Task brief: Report the tally of lines featuring the word "media" in the entries below, without anything else.

Stored data:
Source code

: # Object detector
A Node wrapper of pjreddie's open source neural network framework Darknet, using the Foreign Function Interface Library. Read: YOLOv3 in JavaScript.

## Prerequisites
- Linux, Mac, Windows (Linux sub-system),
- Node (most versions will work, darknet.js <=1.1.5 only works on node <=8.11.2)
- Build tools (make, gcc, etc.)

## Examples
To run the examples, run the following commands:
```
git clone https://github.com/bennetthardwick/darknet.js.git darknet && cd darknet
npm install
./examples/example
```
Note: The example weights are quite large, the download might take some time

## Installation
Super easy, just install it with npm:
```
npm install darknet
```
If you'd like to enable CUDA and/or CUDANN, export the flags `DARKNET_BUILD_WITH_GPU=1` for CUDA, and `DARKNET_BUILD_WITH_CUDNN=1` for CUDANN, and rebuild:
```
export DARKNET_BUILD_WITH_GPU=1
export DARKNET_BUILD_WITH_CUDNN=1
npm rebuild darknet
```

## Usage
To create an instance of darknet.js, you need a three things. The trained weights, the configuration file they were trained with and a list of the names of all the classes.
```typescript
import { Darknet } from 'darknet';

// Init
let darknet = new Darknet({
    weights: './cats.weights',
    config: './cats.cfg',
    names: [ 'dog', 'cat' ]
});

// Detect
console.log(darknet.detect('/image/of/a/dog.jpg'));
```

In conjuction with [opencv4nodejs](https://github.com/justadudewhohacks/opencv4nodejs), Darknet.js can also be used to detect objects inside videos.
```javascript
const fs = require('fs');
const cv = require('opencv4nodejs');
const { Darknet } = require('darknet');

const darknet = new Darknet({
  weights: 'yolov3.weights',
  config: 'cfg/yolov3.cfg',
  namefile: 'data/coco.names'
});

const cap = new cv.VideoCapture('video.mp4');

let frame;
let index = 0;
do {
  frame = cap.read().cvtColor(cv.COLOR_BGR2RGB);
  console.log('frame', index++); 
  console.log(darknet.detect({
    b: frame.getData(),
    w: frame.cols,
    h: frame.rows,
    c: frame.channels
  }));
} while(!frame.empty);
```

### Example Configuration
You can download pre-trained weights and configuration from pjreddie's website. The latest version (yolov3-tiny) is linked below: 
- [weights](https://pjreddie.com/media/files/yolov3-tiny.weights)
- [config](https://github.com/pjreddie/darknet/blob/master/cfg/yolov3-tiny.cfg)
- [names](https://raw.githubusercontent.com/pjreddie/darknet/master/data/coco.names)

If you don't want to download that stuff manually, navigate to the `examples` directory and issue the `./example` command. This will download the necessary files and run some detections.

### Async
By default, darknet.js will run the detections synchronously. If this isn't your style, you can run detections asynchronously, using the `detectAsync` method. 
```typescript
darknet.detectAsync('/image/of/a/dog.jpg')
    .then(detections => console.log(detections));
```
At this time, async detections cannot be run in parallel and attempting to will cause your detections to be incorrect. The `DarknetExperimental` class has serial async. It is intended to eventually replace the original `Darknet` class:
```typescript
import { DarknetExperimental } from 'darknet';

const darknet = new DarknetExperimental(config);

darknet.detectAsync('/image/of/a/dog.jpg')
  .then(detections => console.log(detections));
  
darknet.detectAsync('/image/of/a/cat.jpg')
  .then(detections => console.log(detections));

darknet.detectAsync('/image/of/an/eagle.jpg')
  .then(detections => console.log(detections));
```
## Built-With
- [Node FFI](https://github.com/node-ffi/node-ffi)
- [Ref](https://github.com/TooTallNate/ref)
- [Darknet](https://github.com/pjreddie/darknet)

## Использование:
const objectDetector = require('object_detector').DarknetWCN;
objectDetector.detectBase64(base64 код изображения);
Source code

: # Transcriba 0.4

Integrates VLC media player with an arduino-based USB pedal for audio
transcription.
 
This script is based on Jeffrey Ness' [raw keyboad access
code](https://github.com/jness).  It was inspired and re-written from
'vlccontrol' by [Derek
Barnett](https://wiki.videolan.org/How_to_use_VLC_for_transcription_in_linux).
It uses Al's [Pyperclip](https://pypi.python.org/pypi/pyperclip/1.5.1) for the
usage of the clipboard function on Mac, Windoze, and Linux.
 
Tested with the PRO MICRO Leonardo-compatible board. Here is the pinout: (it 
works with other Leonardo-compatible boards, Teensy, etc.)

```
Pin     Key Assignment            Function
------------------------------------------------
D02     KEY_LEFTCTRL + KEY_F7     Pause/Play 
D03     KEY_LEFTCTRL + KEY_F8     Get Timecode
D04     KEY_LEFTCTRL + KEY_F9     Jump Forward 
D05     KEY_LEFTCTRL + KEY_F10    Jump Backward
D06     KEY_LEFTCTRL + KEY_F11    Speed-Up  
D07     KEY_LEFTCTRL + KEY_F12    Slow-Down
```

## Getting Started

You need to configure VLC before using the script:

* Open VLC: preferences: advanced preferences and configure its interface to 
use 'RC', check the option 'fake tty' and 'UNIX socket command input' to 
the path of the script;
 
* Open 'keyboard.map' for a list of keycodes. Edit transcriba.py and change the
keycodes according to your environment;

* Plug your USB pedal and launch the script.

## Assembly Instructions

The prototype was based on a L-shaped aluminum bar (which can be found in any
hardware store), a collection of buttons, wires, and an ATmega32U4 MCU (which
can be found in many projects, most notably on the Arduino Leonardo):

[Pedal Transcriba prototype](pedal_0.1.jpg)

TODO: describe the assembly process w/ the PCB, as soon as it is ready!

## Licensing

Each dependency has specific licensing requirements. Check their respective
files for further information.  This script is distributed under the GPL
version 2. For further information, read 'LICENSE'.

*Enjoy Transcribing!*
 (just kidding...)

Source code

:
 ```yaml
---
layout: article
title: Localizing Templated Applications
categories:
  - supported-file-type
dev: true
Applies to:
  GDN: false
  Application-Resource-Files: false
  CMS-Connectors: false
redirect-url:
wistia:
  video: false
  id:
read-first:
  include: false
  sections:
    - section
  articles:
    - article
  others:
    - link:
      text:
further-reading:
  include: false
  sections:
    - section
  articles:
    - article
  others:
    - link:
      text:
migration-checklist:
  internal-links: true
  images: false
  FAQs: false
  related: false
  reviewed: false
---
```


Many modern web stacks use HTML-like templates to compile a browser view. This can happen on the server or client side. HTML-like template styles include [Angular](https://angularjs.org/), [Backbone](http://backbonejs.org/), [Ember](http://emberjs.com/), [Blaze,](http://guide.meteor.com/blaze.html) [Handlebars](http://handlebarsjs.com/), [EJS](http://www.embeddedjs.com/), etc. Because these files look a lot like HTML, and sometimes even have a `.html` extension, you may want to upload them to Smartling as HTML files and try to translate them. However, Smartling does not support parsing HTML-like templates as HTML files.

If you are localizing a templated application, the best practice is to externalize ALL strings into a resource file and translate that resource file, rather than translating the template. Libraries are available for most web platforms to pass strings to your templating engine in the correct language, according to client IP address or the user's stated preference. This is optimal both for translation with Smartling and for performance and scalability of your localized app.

Expected answer: 2